社会建构主义认为性并不是一种独立于外界条件的观念,而是文化建构的结果,而
这种构建会随着时代和社会的改变而不同。福柯认为我们现在所说的同性恋和异性
恋,只是在近代才被建构起来的概念。

  在十八世纪以前,根本没有同性恋者和异性恋者之分,而只有同性间性行为和
异性间性行为。“鸡奸是一种被禁行为,当事人所牵涉到的只是个法律问题。同性
恋者在十九世纪时成了一种人,他具有过去,具有历史,具有成长期,具有个性,
具有生活方式。同性恋同时成为一种形态特征,包括一种紧密相联的解剖特征,
并可能有一定的令人不可捉摸的生理特征……鸡奸只是一种暂时性的行为,但同性
恋者则成为一个人种。”也就是说,现在同性恋者所感受到的一切都只是被历史
和文化构建起来的,而当代的同性恋者已经在性倾向里陷得太深, 所以根本无从
摸清这种建构。

  福柯有关性倾向与社会建构的思想受到同性恋活动分子的强烈反对。社会建构
只强调外界与文化的作用,否定了人的内心的首要感受。从根本上来说,社会建构
倾向于同性恋后天说和境遇说即同性恋是受环境的影响而产生的,虽然福柯认为同
性恋和异性恋同属社会建构, 并无必要判定孰对孰错,而且同性恋解放也不必以
同性恋的先天性为基础。相反,他认为社会建构对同性恋运动有着积极意义:“反
方向的表达也在同时形成:当医学界创立某种语汇把同性恋者划分为劣种时,同性
恋者也开始利用同样的语汇来为自己说话,要求他们的‘自然性’得到承认。
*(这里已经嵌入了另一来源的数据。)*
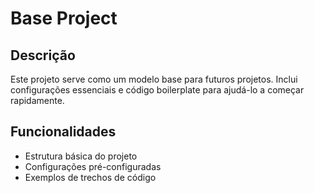 # Base Project

## Descrição
Este projeto serve como um modelo base para futuros projetos. Inclui configurações essenciais e código boilerplate para ajudá-lo a começar rapidamente.

## Funcionalidades
- Estrutura básica do projeto
- Configurações pré-configuradas
- Exemplos de trechos de código



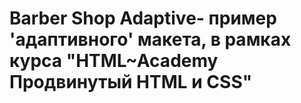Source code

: # Barber Shop Adaptive- пример 'адаптивного' макета, в рамках курса "HTML~Academy Продвинутый HTML и CSS"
”

  福柯一直不喜欢被称为“同性恋”哲学家,但他在晚年是对自己的性倾向毫不
掩饰。他与其他人一起创办了法国同性恋杂志《同志之足》(GaoPied),并在创
刊号上发表文章。他还公开为同性恋者争取与异性恋者等同的合法年龄而奔波,最
后密特朗政府于1981年通过了该项法律改革。1982年,他在接受美国记者
采访时,认为同性恋性行为可以被超越,从而成为文化的创造力:
  “作为人类社会和人类生活的一部分,仅仅被允许和同性做爱并不够。与同性
做爱牵涉到一系列的选择,一系列其它的价值观念,和一系列还没有被我们所探索
的可能性。这不仅是把与同性做爱融入先有的文化中,而是通过同性做爱创造文化。”

  当福柯于1984年死于艾滋病时,他的讣告成为法国各大报纸的头条新闻。
《解放报》出版了十二页的专刊谈论他的成就,却只字不提他死于艾滋病。在福柯
死后不久,德菲创立了法国第一个全国性的艾滋病组织。

  福柯著作跨越的领域之多之宽使他的思想引起多方面的争议。历史学家们认为
认为他的著作太哲理化,哲学家们认为他的论述欠精密,而社会学家们则不习惯他
带着诗意的文笔,但福柯自己也从来不以任何学科自居。他曾说:“毫无疑问,我
并不是唯一一个以写作来模糊自己面孔的人。不要问我是谁,也不要希望我会保持
不变。”他独树一帜的思想往往超越了当时人们的认识与理解。在一个多元文化逐
渐受到重视的社会,福柯将继续是一个启发灵魂的源泉,尽管他的学说并不会完
全受到赞同。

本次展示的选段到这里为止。